Natürlich hab ich mich im Laufe des Wochenendes wieder beruhigt. Ich hatte auch ziemlich gute Abwechslung ... gegen Abend bin ich mit Carlos und Mauro, zwei Schülern aus meiner Montag-Mittwoch-Gruppe, mal wieder nach Valle de Bravo gefahren. Wir haben ein bisschen gemalt, und sind so ungefähr bis um 06.00 früh weggegangen. Es sind ein paar interessante Sachen passiert, zum Beispiel: Wir sind irgendwann von einer Disko zur nächsten gegangen, als ein besoffener, fertiger Typ gekommen ist und uns angequatscht hat. Mauro ist dann mit ihm ums Eck gegangen und erst nach guten 15 Minuten wieder gekommen. Als er uns erzählt hat, was passiert ist, hab ich kurz geschluckt: Der Typ hat gesagt, "ich hab eine Pistole. Und ich hatte gerade Streit mit jemandem. Hast du keine Angst?" Mauro hat dann "bleib locker Mann ich bin dein bester Freund" gespielt und ihm glaubhaft versichert, dass es keine gute Idee ist, jemanden zu erschießen. Und dass wir eh gerade ausgeraubt worden sind und kein Geld mehr haben. Dann hat er sich verzogen. Waa! Ich war mir nicht direkt dessen bewusst, dass wir uns eventuell in einer etwas uncoolen Situation befinden.
Aber ist ja mal wieder gut ausgegangen, und alles in allem war es wirklich sehr lustig.

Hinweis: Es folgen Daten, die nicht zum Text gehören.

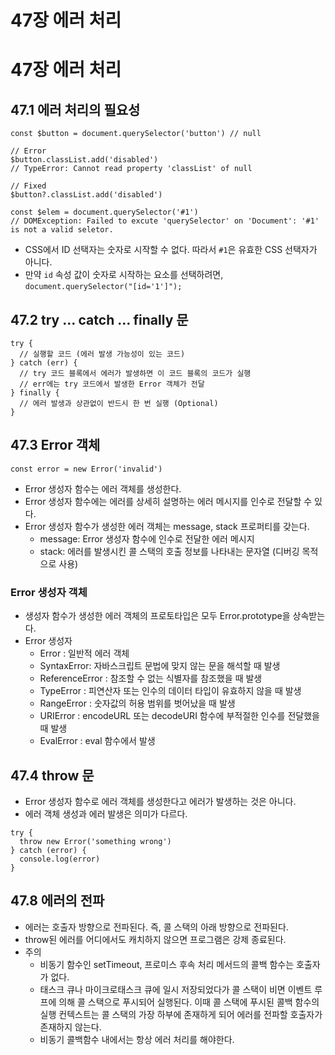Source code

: # 47장 에러 처리

# 47장 에러 처리

## 47.1 에러 처리의 필요성

```tsx
const $button = document.querySelector('button') // null

// Error
$button.classList.add('disabled')
// TypeError: Cannot read property 'classList' of null

// Fixed
$button?.classList.add('disabled')
```

```tsx
const $elem = document.querySelector('#1')
// DOMException: Failed to excute 'querySelector' on 'Document': '#1' is not a valid seletor.
```

- CSS에서 ID 선택자는 숫자로 시작할 수 없다. 따라서 `#1`은 유효한 CSS 선택자가 아니다.
- 만약 `id` 속성 값이 숫자로 시작하는 요소를 선택하려면, `document.querySelector("[id='1']");`

## 47.2 try … catch … finally 문

```tsx
try {
  // 실행할 코드 (에러 발생 가능성이 있는 코드)
} catch (err) {
  // try 코드 블록에서 에러가 발생하면 이 코드 블록의 코드가 실행
  // err에는 try 코드에서 발생한 Error 객체가 전달
} finally {
  // 에러 발생과 상관없이 반드시 한 번 실행 (Optional)
}
```

## 47.3 Error 객체

```tsx
const error = new Error('invalid')
```

- Error 생성자 함수는 에러 객체를 생성한다.
- Error 생성자 함수에는 에러를 상세히 설명하는 에러 메시지를 인수로 전달할 수 있다.
- Error 생성자 함수가 생성한 에러 객체는 message, stack 프로퍼티를 갖는다.
  - message: Error 생성자 함수에 인수로 전달한 에러 메시지
  - stack: 에러를 발생시킨 콜 스택의 호출 정보를 나타내는 문자열 (디버깅 목적으로 사용)

### Error 생성자 객체

- 생성자 함수가 생성한 에러 객체의 프로토타입은 모두 Error.prototype을 상속받는다.
- Error 생성자
  - Error : 일반적 에러 객체
  - SyntaxError: 자바스크립트 문법에 맞지 않는 문을 해석할 때 발생
  - ReferenceError : 참조할 수 없는 식별자를 참조했을 때 발생
  - TypeError : 피연산자 또는 인수의 데이터 타입이 유효하지 않을 때 발생
  - RangeError : 숫자값의 허용 범위를 벗어났을 때 발생
  - URIError : encodeURL 또는 decodeURI 함수에 부적절한 인수를 전달했을 때 발생
  - EvalError : eval 함수에서 발생

## 47.4 throw 문

- Error 생성자 함수로 에러 객체를 생성한다고 에러가 발생하는 것은 아니다.
- 에러 객체 생성과 에러 발생은 의미가 다르다.

```tsx
try {
  throw new Error('something wrong')
} catch (error) {
  console.log(error)
}
```

## 47.8 에러의 전파

- 에러는 호출자 방향으로 전파된다. 즉, 콜 스택의 아래 방향으로 전파된다.
- throw된 에러를 어디에서도 캐치하지 않으면 프로그램은 강제 종료된다.
- 주의
  - 비동기 함수인 setTimeout, 프로미스 후속 처리 메서드의 콜백 함수는 호출자가 없다.
  - 태스크 큐나 마이크로태스크 큐에 일시 저장되었다가 콜 스택이 비면 이벤트 루프에 의해 콜 스택으로 푸시되어 실행된다. 이때 콜 스택에 푸시된 콜백 함수의 실행 컨텍스트는 콜 스택의 가장 하부에 존재하게 되어 에러를 전파할 호출자가 존재하지 않는다.
  - 비동기 콜백함수 내에서는 항상 에러 처리를 해야한다.
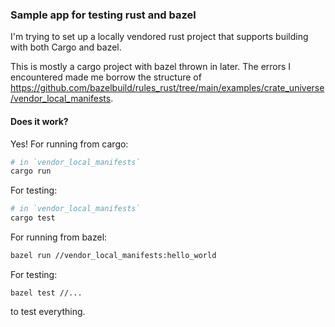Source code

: ### Sample app for testing rust and bazel
I'm trying to set up a locally vendored rust project that supports building
with both Cargo and bazel.

This is mostly a cargo project with bazel thrown in later. The errors I encountered
made me borrow the structure of https://github.com/bazelbuild/rules_rust/tree/main/examples/crate_universe/vendor_local_manifests.

#### Does it work?

Yes! For running from cargo:
```sh
# in `vendor_local_manifests`
cargo run
```

For testing:
```sh
# in `vendor_local_manifests`
cargo test
```

For running from bazel:
```sh
bazel run //vendor_local_manifests:hello_world
```

For testing:
```
bazel test //...
```
to test everything.
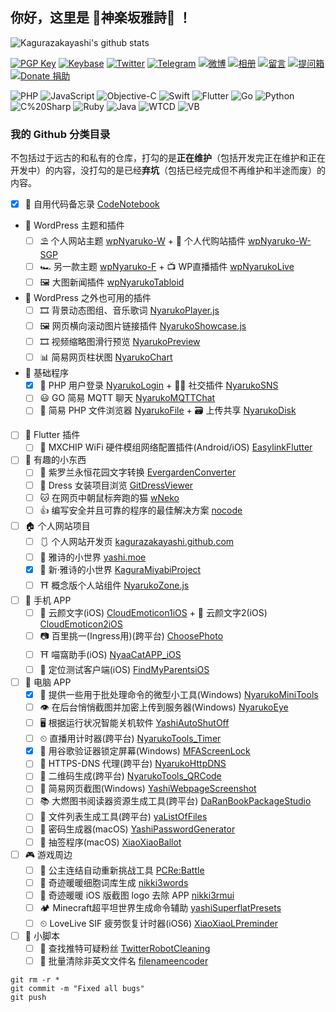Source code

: ## 你好，这里是 🌸神楽坂雅詩🌈 ！

![Kagurazakayashi's github stats](https://github-readme-stats.vercel.app/api?username=kagurazakayashi&show_icons=true&include_all_commits=true&theme=material-palenight)

[![PGP Key](https://img.shields.io/badge/-PGPkey-0093DD?logo=GNU%20Privacy%20Guard&labelColor=0093DD&logoColor=fff)](https://github.com/kagurazakayashi/pubkey)
[![Keybase](https://img.shields.io/badge/-Keybase-33A0FF?logo=Keybase&labelColor=33A0FF&logoColor=fff)](https://keybase.io/kagurazakayashi)
[![Twitter](https://img.shields.io/badge/-Twitter-1DA1F2?logo=Twitter&labelColor=1DA1F2&logoColor=fff)](https://twitter.com/kagurazakayashi)
[![Telegram](https://img.shields.io/badge/-Telegram-2CA5E0?logo=Telegram&labelColor=2CA5E0&logoColor=fff)](https://t.me/yashichannel)
[![微博](https://img.shields.io/badge/-微博-E6162D?logo=Sina%20Weibo&labelColor=E6162D&logoColor=fff)](https://weibo.com/KagurazakaYashi)
[![相册](https://img.shields.io/badge/-相册-E4405F?logo=Instagram&labelColor=E4405F&logoColor=fff)](https://github.com/komeiji-satori/Dress/blob/master/KagurazakaYashi/README.md)
[![留言](https://img.shields.io/badge/-留言-7719AA?logo=Microsoft%20OneNote&labelColor=7719AA&logoColor=fff)](https://gist.github.com/kagurazakayashi/c88f9670c9b00ea335cffdddd6bcacdf)
[![提问箱](https://img.shields.io/badge/-？%20提问箱-FF4088)](https://www.popiask.cn/yashimoe)
[![Donate 捐助](https://img.shields.io/badge/-Donate%20捐助-F7931A?logo=Bitcoin&labelColor=F7931A&logoColor=fff)](https://afdian.net/@yashi)

![PHP](https://img.shields.io/badge/-PHP-777bb3?style=flat-square&logo=php&labelColor=777bb3&logoColor=fff)
![JavaScript](https://img.shields.io/badge/-JavaScript-e5cd0c?style=flat-square&logo=JavaScript&labelColor=f7df1e&logoColor=000)
![Objective-C](https://img.shields.io/badge/-ObjectiveC-888?style=flat-square)
![Swift](https://img.shields.io/badge/-Swift-FA7343?style=flat-square&logo=Swift&labelColor=FA7343&logoColor=fff)
![Flutter](https://img.shields.io/badge/-Flutter-02569B?style=flat-square&logo=Flutter&labelColor=02569B&logoColor=fff)
![Go](https://img.shields.io/badge/-Go-00ADD8?style=flat-square&logo=Go&labelColor=00ADD8&logoColor=fff)
![Python](https://img.shields.io/badge/-Python-3776AB?style=flat-square&logo=Python&labelColor=3776AB&logoColor=fff)
![C%20Sharp](https://img.shields.io/badge/-C%23-239120?style=flat-square&logo=C%20Sharp&labelColor=239120&logoColor=fff)
![Ruby](https://img.shields.io/badge/-Ruby-CC342D?style=flat-square&logo=Ruby&labelColor=CC342D&logoColor=fff)
![Java](https://img.shields.io/badge/-Java-007396?style=flat-square&logo=Java&labelColor=007396&logoColor=fff)
![WTCD](https://img.shields.io/badge/-WTCD-667881?style=flat-square)
![VB](https://img.shields.io/badge/-VB-31A8FF?style=flat-square)

### 我的 Github 分类目录

不包括过于远古的和私有的仓库，打勾的是**正在维护**（包括开发完正在维护和正在开发中）的内容，没打勾的是已经**弃坑**（包括已经完成但不再维护和半途而废）的内容。
- [x] 📔 自用代码备忘录 [CodeNotebook](https://github.com/kagurazakayashi/CodeNotebook)
- 🏰 WordPress 主题和插件
  - [ ] ⛱ 个人网站主题 [wpNyaruko-W](https://github.com/kagurazakayashi/wpNyaruko-W) + 🛒 个人代购站插件 [wpNyaruko-W-SGP](https://github.com/kagurazakayashi/wpNyaruko-W-SGP)
  - [ ] 🏎 另一款主题 [wpNyaruko-F](https://github.com/kagurazakayashi/wpNyaruko-F) + 📺 WP直播插件 [wpNyarukoLive](https://github.com/kagurazakayashi/wpNyarukoLive)
  - [ ] 🖼 大图新闻插件 [wpNyarukoTabloid](https://github.com/kagurazakayashi/wpNyarukoTabloid)
- 🧩 WordPress 之外也可用的插件
  - [ ] 🎞 背景动态图组、音乐歌词 [NyarukoPlayer.js](https://github.com/kagurazakayashi/NyarukoPlayer.js)
  - [ ] 🖼 网页横向滚动图片链接插件 [NyarukoShowcase.js](https://github.com/kagurazakayashi/NyarukoShowcase.js)
  - [ ] 🎞 视频缩略图滑行预览 [NyarukoPreview](https://github.com/kagurazakayashi/NyarukoPreview)
  - [ ] 📊 简易网页柱状图 [NyarukoChart](https://github.com/kagurazakayashi/NyarukoChart)
- 🎫 基础程序
  - [x] 🔑 PHP 用户登录 [NyarukoLogin](https://github.com/kagurazakayashi/NyarukoLogin) + 👯‍♀️ 社交插件 [NyarukoSNS](https://github.com/kagurazakayashi/NyarukoSNS)
  - [ ] 😃 GO 简易 MQTT 聊天 [NyarukoMQTTChat](https://github.com/kagurazakayashi/NyarukoMQTTChat)
  - [ ] 📁 简易 PHP 文件浏览器 [NyarukoFile](https://github.com/kagurazakayashi/NyarukoFile) + 🗃️ 上传共享 [NyarukoDisk](https://github.com/kagurazakayashi/NyarukoDisk)
- [ ] 🦋 Flutter 插件
  - [ ] 📡 MXCHIP WiFi 硬件模组网络配置插件(Android/iOS) [EasylinkFlutter](https://github.com/kagurazakayashi/EasylinkFlutter)
- [ ] 🎀 有趣的小东西
  - [ ] 📜 紫罗兰永恒花园文字转换 [EvergardenConverter](https://github.com/kagurazakayashi/EvergardenConverter)
  - [ ] 👗 Dress 女装项目浏览 [GitDressViewer](https://github.com/kagurazakayashi/GitDressViewer)
  - [ ] 🐱 在网页中朝鼠标奔跑的猫 [wNeko](https://github.com/kagurazakayashi/wNeko)
  - [ ] 👍 编写安全并且可靠的程序的最佳解决方案 [nocode](https://github.com/kagurazakayashi/nocode)
- [ ] 🏠 个人网站项目
  - [ ] 🩱 个人网站开发页 [kagurazakayashi.github.com](https://github.com/kagurazakayashi/kagurazakayashi.github.com)
  - [ ] 🎡 雅诗的小世界 [yashi.moe](https://github.com/kagurazakayashi/yashi.moe)
  - [x] 👒 新·雅诗的小世界 [KaguraMiyabi​ Project](https://github.com/KaguraMiyabi)
  - [ ] ⛩ 概念版个人站组件 [NyarukoZone.js](https://github.com/kagurazakayashi/NyarukoZone.js)
- [ ] 📱 手机 APP
  - [ ] 🌼 云颜文字(iOS) [CloudEmoticon1iOS](https://github.com/cloud-emoticon/CloudEmoticon1iOS) + 🌼 云颜文字2(iOS) [CloudEmoticon2iOS](https://github.com/cloud-emoticon/CloudEmoticon2iOS)
  - [ ] 📷 百里挑一(Ingress用)(跨平台) [ChoosePhoto](https://github.com/kagurazakayashi/ChoosePhoto)
  - [ ] ⛩ 喵窩助手(iOS) [NyaaCatAPP_iOS](https://github.com/kagurazakayashi/NyaaCatAPP_iOS)
  - [ ] 👻 定位测试客户端(iOS) [FindMyParentsiOS](https://github.com/kagurazakayashi/FindMyParentsiOS)
- [ ] 🔧 电脑 APP
  - [x] 🔩 提供一些用于批处理命令的微型小工具(Windows) [NyarukoMiniTools](https://github.com/kagurazakayashi/NyarukoMiniTools)
  - [ ] 👁 在后台悄悄截图并加密上传到服务器(Windows) [NyarukoEye](https://github.com/kagurazakayashi/NyarukoEye)
  - [ ] 🖥 根据运行状况智能关机软件 [YashiAutoShutOff](https://github.com/kagurazakayashi/YashiAutoShutOff)
  - [ ] ⏲ 直播用计时器(跨平台) [NyarukoTools_Timer](https://github.com/kagurazakayashi/NyarukoTools_Timer)
  - [x] 🔐 用谷歌验证器锁定屏幕(Windows) [MFAScreenLock](https://github.com/kagurazakayashi/MFAScreenLock)
  - [ ] 🧭 HTTPS-DNS 代理(跨平台) [NyarukoHttpDNS](https://github.com/kagurazakayashi/NyarukoHttpDNS)
  - [ ] 📱 二维码生成(跨平台) [NyarukoTools_QRCode](https://github.com/kagurazakayashi/NyarukoTools_QRCode)
  - [ ] 📰 简易网页截图(Windows) [YashiWebpageScreenshot](https://github.com/kagurazakayashi/YashiWebpageScreenshot)
  - [ ] 📚 大燃图书阅读器资源生成工具(跨平台) [DaRanBookPackageStudio](https://github.com/kagurazakayashi/DaRanBookPackageStudio)
  - [ ] 📂 文件列表生成工具(跨平台) [yaListOfFiles](https://github.com/kagurazakayashi/yaListOfFiles)
  - [ ] 🔐 密码生成器(macOS) [YashiPasswordGenerator](https://github.com/kagurazakayashi/YashiPasswordGenerator)
  - [ ] 🏺 抽签程序(macOS) [XiaoXiaoBallot](https://github.com/kagurazakayashi/XiaoXiaoBallot)
- [ ] 🎮 游戏周边
  - [ ] 👸 公主连结自动重新挑战工具 [PCRe:Battle](https://github.com/kagurazakayashi/PCRe-Battle)
  - [ ] 👗 奇迹暖暖细胞词库生成 [nikki3words](https://github.com/kagurazakayashi/nikki3words)
  - [ ] 👗 奇迹暖暖 iOS 版截图 logo 去除 APP [nikki3rmui](https://github.com/kagurazakayashi/nikki3rmui)
  - [ ] 🏕 Minecraft超平坦世界生成命令辅助 [yashiSuperflatPresets](https://github.com/kagurazakayashi/yashiSuperflatPresets)
  - [ ] ⏲ LoveLive SIF 疲劳恢复计时器(iOS6) [XiaoXiaoLPreminder](https://github.com/kagurazakayashi/XiaoXiaoLPreminder)
- [ ] 📜 小脚本
  - [ ] 🔫 查找推特可疑粉丝 [TwitterRobotCleaning](https://github.com/kagurazakayashi/TwitterRobotCleaning)
  - [ ] 📝 批量清除非英文文件名 [filenameencoder](https://github.com/kagurazakayashi/filenameencoder)

```
git rm -r *
git commit -m "Fixed all bugs"
git push
```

Das mit den Jungs und wie die beiden sich mir gegenüber und gegenseitig verhalten haben, hat mir wieder gezeigt, dass nicht alle hier unzuverlässige Egoisten sind. Das war gut.
Und als ich in Toluca die Treppe zu meinem Zimmerchen hochgestiegen bin, stand ein Blumenstock vor meiner Tür, mit Entschuldigungskarten von meinem Bosch-Schüler, und er schreibt: damit du siehst, dass Freundschaft den Mexikanern doch was bedeutet.
Ach, schön. Dann war ich wieder mit der Welt versöhnt.

Donnerstag, 16. März 2006

Sonnenaufgang über Tollocan

Stimmung und Stuhlgang

Wie geht's euch in Deutschland? Ich habe zur Zeit das Gefühl, mich auf einem anderen Planeten, oder bzw. in einem Parallel-Leben zu befinden. Surreal, das - - wahrscheinlich deswegen, weil ich im Moment über jede Sekunde hier tausendmal nachdenke. Ich habe oft komische Träume von Deutschland, aber mein Alltag ist mittlerweile, als ob ich nie irgendwo anders gelebt hätte. Mir fällt nicht mal mehr auf, wenn ich Spanisch rede, dass es ja eigentlich eine Fremdsprache ist.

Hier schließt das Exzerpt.